Geospatial and machine learning workflows for DataKind's Kenya farmland analysis work. The repository includes legacy experiment code and a Kedro project for vegetation-index preprocessing, time-series feature engineering, and crop/land-cover classification.
.
├── conf/ # Kedro catalog, parameters, credentials, logging
│ ├── base/
│ └── local/
├── crop_classification/ # Legacy time-series classification experiments
├── data/ # Kedro data layers, not committed
├── notebooks/ # Exploratory notebooks
├── src/
│ ├── classification/ # Legacy/non-Kedro classification helpers
│ ├── datakind_geospatial/ # Kedro project package
│ ├── generate_rasters/ # Raster-generation utilities
│ └── segmentation/ # Segmentation workflow code
├── pyproject.toml
└── uv.lock
Requirements:
- Python
3.13+ uv- Workflow-specific credentials as needed for Earth Engine, AWS/S3/SageMaker, Supabase, or remote MLflow
Install the project:
uv syncInstall notebook extras:
uv sync --extra notebooksRun Kedro commands through the project entrypoint:
uv run datakind-geospatial --helpEquivalent module entrypoint:
uv run python -m datakind_geospatial --helpThe active Kedro pipelines are registered in src/datakind_geospatial/pipeline_registry.py.
| Pipeline | Command | Purpose |
|---|---|---|
vi_preprocessing |
uv run datakind-geospatial run --pipeline vi_preprocessing |
Cleans raw NDVI and NDMI partitioned time series. |
feature_engineering |
uv run datakind-geospatial run --pipeline feature_engineering |
Loads training time series and labels, reindexes panel data, and encodes classes. |
training |
uv run datakind-geospatial run --pipeline training |
Runs feature engineering plus classifier training. |
classification_training |
uv run datakind-geospatial run --pipeline classification_training |
Alias for the full classification training workflow. |
__default__ |
uv run datakind-geospatial run |
Same as classification_training. |
Useful inspection commands:
uv run datakind-geospatial registry list
uv run kedro catalog list
uv run kedro vizThe catalog is defined in conf/base/catalog.yml.
Expected inputs:
data/01_raw/ndvi_series_raw/*.csv
data/01_raw/ndmi_series_raw/*.csv
data/04_train/*.csv
Training currently expects partition names configured in conf/base/parameters.yml:
feature_engineering:
reindex_train_data:
data: Trans_Nzoia_1_ndvi_train
label: Trans_Nzoia_1_label_train
value_column: ndviOutputs:
data/02_clean/ndvi_series_clean/
data/02_clean/ndmi_series_clean/
data/06_models/trained_classifier_pipeline.pkl
data/08_reporting/training_summary.json
Run:
uv run datakind-geospatial run --pipeline vi_preprocessingConfiguration lives under:
ndvi_preprocessing:
ndmi_preprocessing:Both inherit defaults from vi_preprocessing_defaults in conf/base/parameters.yml.
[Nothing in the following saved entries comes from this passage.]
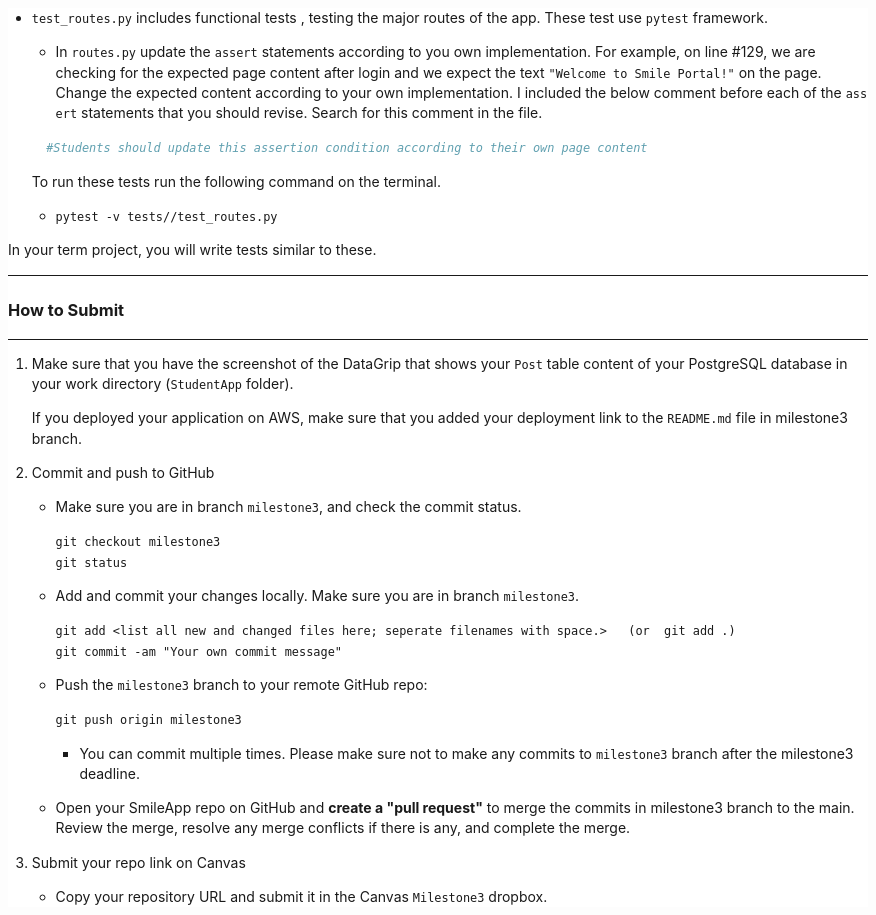   * `test_routes.py` includes functional tests , testing the major routes of the app. These test use `pytest` framework.

    * In `routes.py` update the `assert` statements according to you own implementation. For example, on line #129, we are checking for the expected page content after login and we expect the text `"Welcome to Smile Portal!"` on the page. Change the expected content according to your own implementation. 
    I included the below comment before each of the `assert` statements that you should revise. Search for this comment in the file. 
    ```python
      #Students should update this assertion condition according to their own page content
    ```

    To run these tests run the following command on the terminal. 
       * ```pytest -v tests//test_routes.py```

  In your term project, you will write tests similar to these. 



---
### How to Submit
---
1. Make sure that you have the screenshot of the DataGrip that shows your `Post` table content of your PostgreSQL database in your work directory (`StudentApp` folder). 

    If you deployed your application on AWS, make sure that you added your deployment link to the `README.md` file in milestone3 branch. 

2. Commit and push to GitHub

   *  Make sure you are in branch `milestone3`, and check the commit status. 
       ```
       git checkout milestone3
       git status
       ```
   * Add and commit your changes locally. Make sure you are in branch `milestone3`. 
       ```
       git add <list all new and changed files here; seperate filenames with space.>   (or  git add .)
       git commit -am "Your own commit message"
       ```

   * Push the `milestone3` branch to your remote GitHub repo:
       ```
       git push origin milestone3
       ```
       - You can commit multiple times. Please make sure not to make any commits to `milestone3` branch after the milestone3 deadline. 

    * Open your SmileApp repo on GitHub and **create a "pull request"** to merge the commits in milestone3 branch to the main. Review the merge, resolve any  merge conflicts if there is any, and complete the merge. 
  

3. Submit your repo link on Canvas

   * Copy your repository URL and submit it in the Canvas `Milestone3` dropbox.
The pipeline supports partition and region filtering through:
selected_partitions: null
selected_regions: nullSet either value to a list when you want to process only a subset.
Run the full training workflow:
uv run datakind-geospatial run --pipeline classification_trainingThis workflow performs:
- Load partitioned training data and labels from
data/04_train. - Reindex the time-series frame to an sktime-compatible panel index.
- Encode labels from configured class names to integers.
- Extract Catch22/Catch24 features.
- Run stratified cross-validation.
- Optionally run Optuna hyperparameter search.
- Fit a final sklearn pipeline on all training data.
- Save local Kedro outputs and log MLflow metrics/artifacts/model.
Current class encoding:
Farm: 0
Field: 1
Other: 2
Tree: 3The training code aligns labels to the feature panel UUID order before CV and final fitting. This is important because the panel can be sorted or filtered independently from the label CSV.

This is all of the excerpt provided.